Being unfamiliar with Ace Combat 3: Electrosphere, I was a little confused about why it could have needed a massive re-localization. The game released worldwide, after all, and, presumably, it was once again about flying jets through the air at ridiculous speeds that would melt faces if actually attempted by a pilot. It turns out that the original Japanese edition of Ace Combat 3 is wildly different than the North American release: the latter is actually a step back from Ace Combat 2 in some ways, since the level of presentation is comparatively lower, and it’s because the English-language edition of Ace Combat 3 cut out voice acting, cutscenes, story, branching mission paths, and 16 of Electrosphere’s 52 missions. That’s over 30 percent of the game!
Ace Combat 3, as far as the actual gameplay goes, is built on the ideas of its predecessor. If you loved 2, you’ll most likely also love 3. The context in which that gameplay exists, though, is completely different from 2 to 3, at least with the complete, Japanese version of the game. Here’s what I said about Ace Combat 2 in 2023 after playing that for the first time:
Ace Combat 2 was designed to make you think that flying at incredibly high speeds through the air and pulling off impossible turns and dives toward the ground is the greatest rush in the world.
What’s fascinating, too, is just how much the focus is on that insistence. Ace Combat 2 is obviously rife with violence: the setup for the story is that there was a military coup, and you along with some other mercenary pilots have been employed and deployed to help put a stop to it. While the story is narrated in the game’s intro, it’s essentially the kind of stuff you’d find on one page of an instruction manual before they tell you which buttons do what. There’s a real lack of detail there — was the coup justified or unjustified, what are the political alignments, who are the targets, which side has committed inarguable sins, etc. — but all of that “missing” information isn’t missing, so much as it doesn’t matter. You’re a mercenary, and you’ve been paid to do a job, and that job involves flying some high-tech impossibilities through the sky at a speed that makes the air itself scream.
…
Ace Combat 2 did everyone the favor of making the whole experience out of expertly tuned gameplay systems, and leaving all the details of the missions and the game world to those whose pay grade is above that of the mercenary pilot and the real-world player controlling them.

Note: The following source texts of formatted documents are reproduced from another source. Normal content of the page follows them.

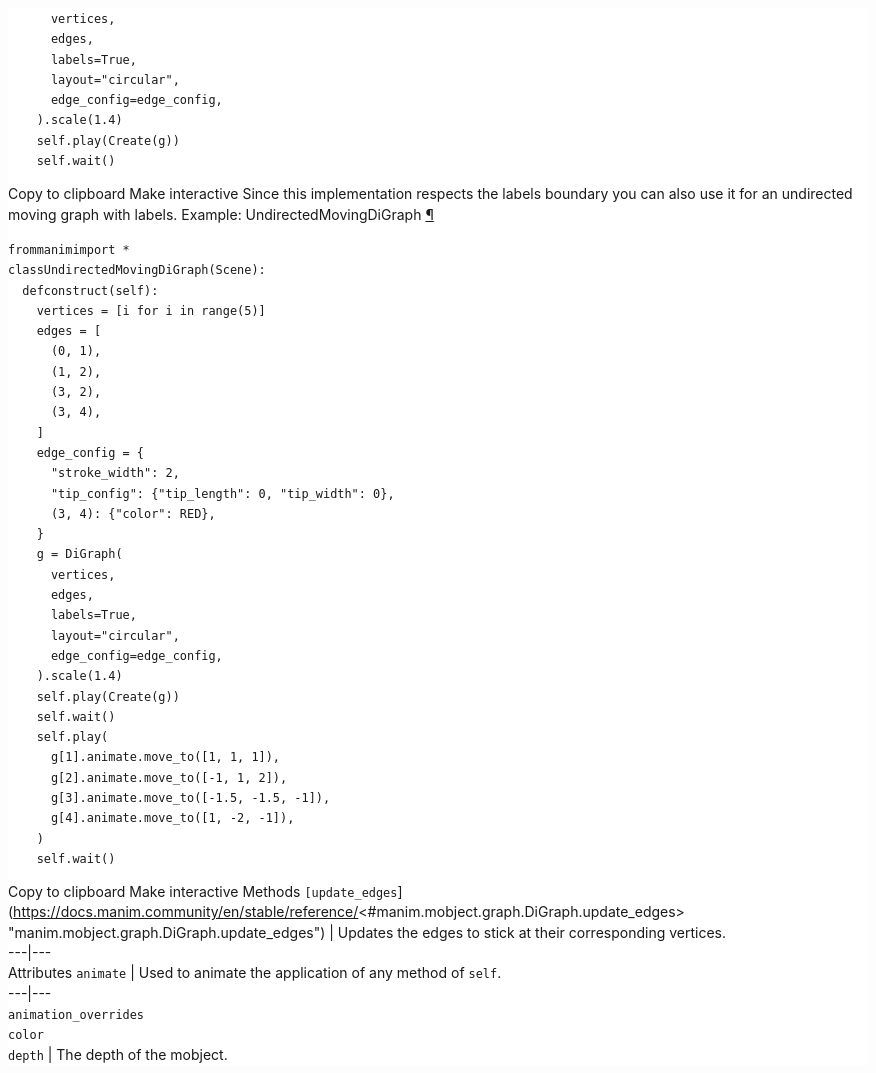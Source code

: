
 ```
      vertices,
      edges,
      labels=True,
      layout="circular",
      edge_config=edge_config,
    ).scale(1.4)
    self.play(Create(g))
    self.wait()

```
Copy to clipboard
Make interactive
Since this implementation respects the labels boundary you can also use it for an undirected moving graph with labels.
Example: UndirectedMovingDiGraph [¶](https://docs.manim.community/en/stable/reference/<#undirectedmovingdigraph>)
```
frommanimimport *
classUndirectedMovingDiGraph(Scene):
  defconstruct(self):
    vertices = [i for i in range(5)]
    edges = [
      (0, 1),
      (1, 2),
      (3, 2),
      (3, 4),
    ]
    edge_config = {
      "stroke_width": 2,
      "tip_config": {"tip_length": 0, "tip_width": 0},
      (3, 4): {"color": RED},
    }
    g = DiGraph(
      vertices,
      edges,
      labels=True,
      layout="circular",
      edge_config=edge_config,
    ).scale(1.4)
    self.play(Create(g))
    self.wait()
    self.play(
      g[1].animate.move_to([1, 1, 1]),
      g[2].animate.move_to([-1, 1, 2]),
      g[3].animate.move_to([-1.5, -1.5, -1]),
      g[4].animate.move_to([1, -2, -1]),
    )
    self.wait()

```
Copy to clipboard
Make interactive
Methods
`[update_edges`](https://docs.manim.community/en/stable/reference/<#manim.mobject.graph.DiGraph.update_edges> "manim.mobject.graph.DiGraph.update_edges") | Updates the edges to stick at their corresponding vertices.  
---|---  
Attributes
`animate` | Used to animate the application of any method of `self`.  
---|---  
`animation_overrides`  
`color`  
`depth` | The depth of the mobject.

In its sequel, though, you’re no longer in the position of letting the bosses do the thinking for you. There are three factions in the game — well, four, but you don’t know about that one until pretty late into the story — and you’re capable of flying in service of any of them. You start with the UPEO, the Universal Peace Enforcement Agency, which is pretty much the United Nations. Like the UN, this UPEO doesn’t have nearly the power it needs to in order to uphold its stated mission across the world: whereas the UN’s problem is that the United States has the veto power to do whatever it wants without consequence even if literally every other UN member says they disagree with the plan, the UPEO’s legs are cut out from under them by the emergence of mega corporations so powerful and influential that they are vying to be the global hegemon rather than any one nation. They have their own armies, and it’s those forces that you, as a UPEO pilot, are attempting to either aid or keep in check, depending on the mission in question. And it’s your relative helplessness in stopping those corporations for more than a mission at a time that has everyone wondering if the UPEO’s power is that of a paper tiger.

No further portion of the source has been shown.